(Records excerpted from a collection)
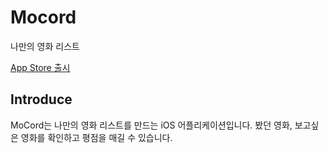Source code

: # Mocord
나만의 영화 리스트

[App Store 출시](https://apps.apple.com/kr/app/mocord/id6451357193)




## Introduce
MoCord는 나만의 영화 리스트를 만드는 iOS 어플리케이션입니다.
봤던 영화, 보고싶은 영화를 확인하고 
평점을 매길 수 있습니다.
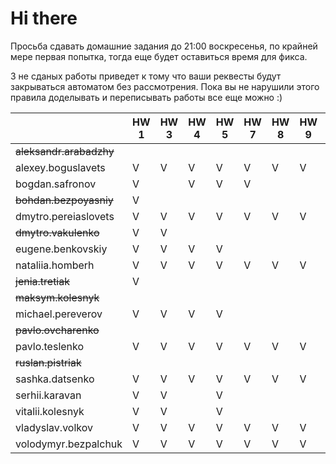 # Hi there

Просьба сдавать домашние задания до 21:00 воскресенья, по крайней мере первая попытка,
тогда еще будет оставиться время для фикса.

3 не сданых работы приведет к тому что ваши реквесты будут закрываться автоматом без рассмотрения.
Пока вы не нарушили этого правила доделывать и переписывать работы все еще можно :)


|                           | HW 1 | HW 3 | HW 4 | HW 5 | HW 7 | HW 8 | HW 9 | HW 16
| ---                       | ---  | ---  | ---  | ---  | ---  | ---  | ---  | ---  |
| ~~aleksandr.arabadzhy~~   |      |      |      |      |      |      |      |      |
| alexey.boguslavets        |  V   |   V  |   V  |  V   |  V   |  V   |  V   |  V   |
| bogdan.safronov           |  V   |      |   V  |  V   |  V   |      |      |      |
| ~~bohdan.bezpoyasniy~~    |  V   |      |      |      |      |      |      |      |
| dmytro.pereiaslovets      |  V   |   V  |   V  |  V   |  V   |  V   |  V   |  V   |
| ~~dmytro.vakulenko~~      |  V   |   V  |      |      |      |      |      |      |
| eugene.benkovskiy         |  V   |   V  |   V  |  V   |      |      |      |      |
| nataliia.homberh          |  V   |   V  |   V  |  V   |  V   |  V   |  V   |  V   |
| ~~jenia.tretiak~~         |  V   |      |      |      |      |      |      |      |
| ~~maksym.kolesnyk~~       |      |      |      |      |      |      |      |      |
| michael.pereverov         |  V   |   V  |   V  |  V   |      |      |      |      |
| ~~pavlo.ovcharenko~~      |      |      |      |      |      |      |      |      |
| pavlo.teslenko            |  V   |   V  |   V  |  V   |  V   |  V   |  V   |      |
| ~~ruslan.pistriak~~       |      |      |      |      |      |      |      |      |
| sashka.datsenko           |  V   |   V  |   V  |  V   |  V   |  V   |  V   |      |
| serhii.karavan            |  V   |   V  |      |  V   |      |      |      |      |
| vitalii.kolesnyk          |  V   |   V  |      |  V   |      |      |      |      |
| vladyslav.volkov          |  V   |   V  |   V  |  V   |  V   |  V   |  V   |      |
| volodymyr.bezpalchuk      |  V   |   V  |   V  |  V   |  V   |  V   |  V   |  V   |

**WHAT THE TASK ASKS**
Of all the entries above, how many lines contain the string "dmytro"? Answer with the number only.

**SOLUTION TO THIS EXERCISE**
2